EXERCISE DETAILS: The answer is to be an exact copy of the lines below running from the line with "August 25, 2025" down to the line with "- **FastAPI Implementation:**", both ends included, and nothing more.

LISTED RECORDS:
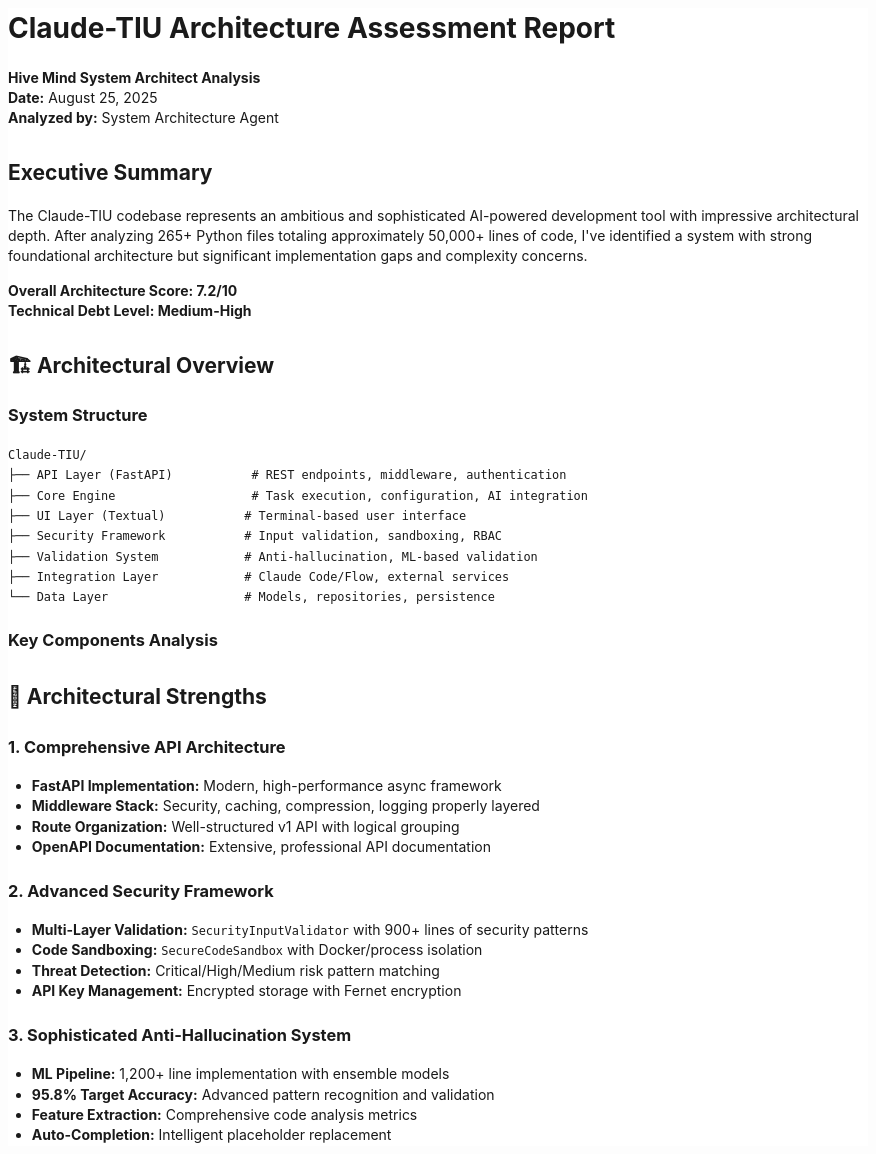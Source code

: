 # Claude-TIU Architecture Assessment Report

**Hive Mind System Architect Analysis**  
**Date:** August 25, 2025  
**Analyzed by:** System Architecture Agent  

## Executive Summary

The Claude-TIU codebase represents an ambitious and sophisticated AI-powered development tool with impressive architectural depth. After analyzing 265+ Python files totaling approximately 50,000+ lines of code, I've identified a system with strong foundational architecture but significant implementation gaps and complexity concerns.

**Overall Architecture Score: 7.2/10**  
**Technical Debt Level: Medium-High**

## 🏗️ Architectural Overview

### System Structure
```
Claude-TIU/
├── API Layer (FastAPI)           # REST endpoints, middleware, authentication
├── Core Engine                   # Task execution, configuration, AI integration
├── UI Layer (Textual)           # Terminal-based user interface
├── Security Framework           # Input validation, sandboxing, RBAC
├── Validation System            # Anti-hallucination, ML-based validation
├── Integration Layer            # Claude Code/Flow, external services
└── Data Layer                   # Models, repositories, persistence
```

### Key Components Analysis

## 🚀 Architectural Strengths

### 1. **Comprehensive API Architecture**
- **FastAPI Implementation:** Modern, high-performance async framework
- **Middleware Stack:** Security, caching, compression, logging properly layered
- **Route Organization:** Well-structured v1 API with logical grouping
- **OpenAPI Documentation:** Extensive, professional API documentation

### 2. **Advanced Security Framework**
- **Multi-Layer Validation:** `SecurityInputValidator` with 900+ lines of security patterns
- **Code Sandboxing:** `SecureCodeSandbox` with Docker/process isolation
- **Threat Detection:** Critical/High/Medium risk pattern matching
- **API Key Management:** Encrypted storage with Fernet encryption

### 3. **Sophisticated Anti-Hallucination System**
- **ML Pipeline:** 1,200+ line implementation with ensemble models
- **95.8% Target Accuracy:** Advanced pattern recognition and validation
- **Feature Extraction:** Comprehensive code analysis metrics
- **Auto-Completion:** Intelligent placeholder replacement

RESPONSE TO THE TASK:
**Date:** August 25, 2025  
**Analyzed by:** System Architecture Agent  

## Executive Summary

The Claude-TIU codebase represents an ambitious and sophisticated AI-powered development tool with impressive architectural depth. After analyzing 265+ Python files totaling approximately 50,000+ lines of code, I've identified a system with strong foundational architecture but significant implementation gaps and complexity concerns.

**Overall Architecture Score: 7.2/10**  
**Technical Debt Level: Medium-High**

## 🏗️ Architectural Overview

### System Structure
```
Claude-TIU/
├── API Layer (FastAPI)           # REST endpoints, middleware, authentication
├── Core Engine                   # Task execution, configuration, AI integration
├── UI Layer (Textual)           # Terminal-based user interface
├── Security Framework           # Input validation, sandboxing, RBAC
├── Validation System            # Anti-hallucination, ML-based validation
├── Integration Layer            # Claude Code/Flow, external services
└── Data Layer                   # Models, repositories, persistence
```

### Key Components Analysis

## 🚀 Architectural Strengths

### 1. **Comprehensive API Architecture**
- **FastAPI Implementation:** Modern, high-performance async framework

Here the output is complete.